You can get a Bigma https://www.sigmaphoto.com/50-500mm-f45-63-apo-dg-os-hsm if you don't care about F stop at all.


----------



## SkynetTX (Oct 17, 2017)

In my opinion anyone who is really interested in photography needs at least three lenses.
1. (ultra) wide angle – like the Tamron 10-24mm – for landscapes and some (huge) buildings if you can't get far enough from them.
2. general purpose – like the 24-70mm lenses – for smaller landscapes, buildings and events.
3. medium telephoto – like the 70-200mm lenses – for portraits and (not-that-)wildfile.
And if you are interested in it, you can have a macro lens: about 60mm if you want to shoot mainly flowers OR 100 or 180 mm if you want to shoot small animals.
Superzoom lenses makes no sense as their image quality is not better than the superzoom compact cameras but are much heavier and more expensive.
An f/2.8 lens is much faster than an f/5.6 and can better be used in low light conditions.


----------



## AlanF (Oct 17, 2017)

SkynetTX said:


> In my opinion anyone who is really interested in photography needs at least three lenses.
> 1. (ultra) wide angle – like the Tamron 10-24mm – for landscapes and some (huge) buildings if you can't get far enough from them.
> 2. general purpose – like the 24-70mm lenses – for smaller landscapes, buildings and events.
> 3. medium telephoto – like the 70-200mm lenses – for portraits and (not-that-)wildfile.
> ...



"Superzoom lenses makes no sense as their image quality is not better than the superzoom compact cameras but are much heavier and more expensive"

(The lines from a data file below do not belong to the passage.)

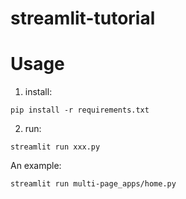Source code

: # streamlit-tutorial

# Usage
1. install:
  ```
  pip install -r requirements.txt
  ```
2. run:
  ```
  streamlit run xxx.py
  ```

An example:
```
streamlit run multi-page_apps/home.py
```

Presumably you think that nature photographers are not really interested in photography and sports photographers also lack any interest with their big primes and zooms. The 100-400mms, 200-400mm, 150-600mms and others on a modern FF or APS-C are in a different league from superzoom compacts in terms of IQ and ability to AF quickly, which is why serious nature photographers carry the expensive and heavy lenses. But, are they all big and expensive? Some are cheaper and lighter than a 70-200mm f2.8.


----------



## Sporgon (Oct 17, 2017)

neuroanatomist said:


> kat.hayes said:
> 
> 
> > I'm fairly new to photography.
> ...



Even when comparing 400mm @ f/5.6 to 200mm @ f/2.8 ?


----------



## Talys (Oct 17, 2017)

Yikes, what a minefield.

@SkynetTX - I don't think most people would call a 100-400 a superzoom. Most people consider superzoom lenses as ones that cover from wide angle to telephoto; even an 18-200mm would be more superzoom than 100-400.

To say that superzooms (in the context of wide to tele) make no sense is just inviting controversy. To say that the 100-400 makes no sense is just nuts, because the Canon 100-400L II is my favorite zoom lens, full stop, and I own the 70-200/2.8L IS II (which is an amazing lens).

@kat.hayes - I think that a lot of people missed your comment, "if I do not need focal lengths less than 100".

If you don't need a focal length < 100, the main reason to get a 70-200 would be to get f/2.8 -- that's assuming you want 2.8. But IMO, for portraiture, you may wish to consider a prime 2.8, like 100 or 135. A 100/2.8L IS has the added capability of macro and it's a whole lot lighter and cheaper than a 70-200/2.8L IS II.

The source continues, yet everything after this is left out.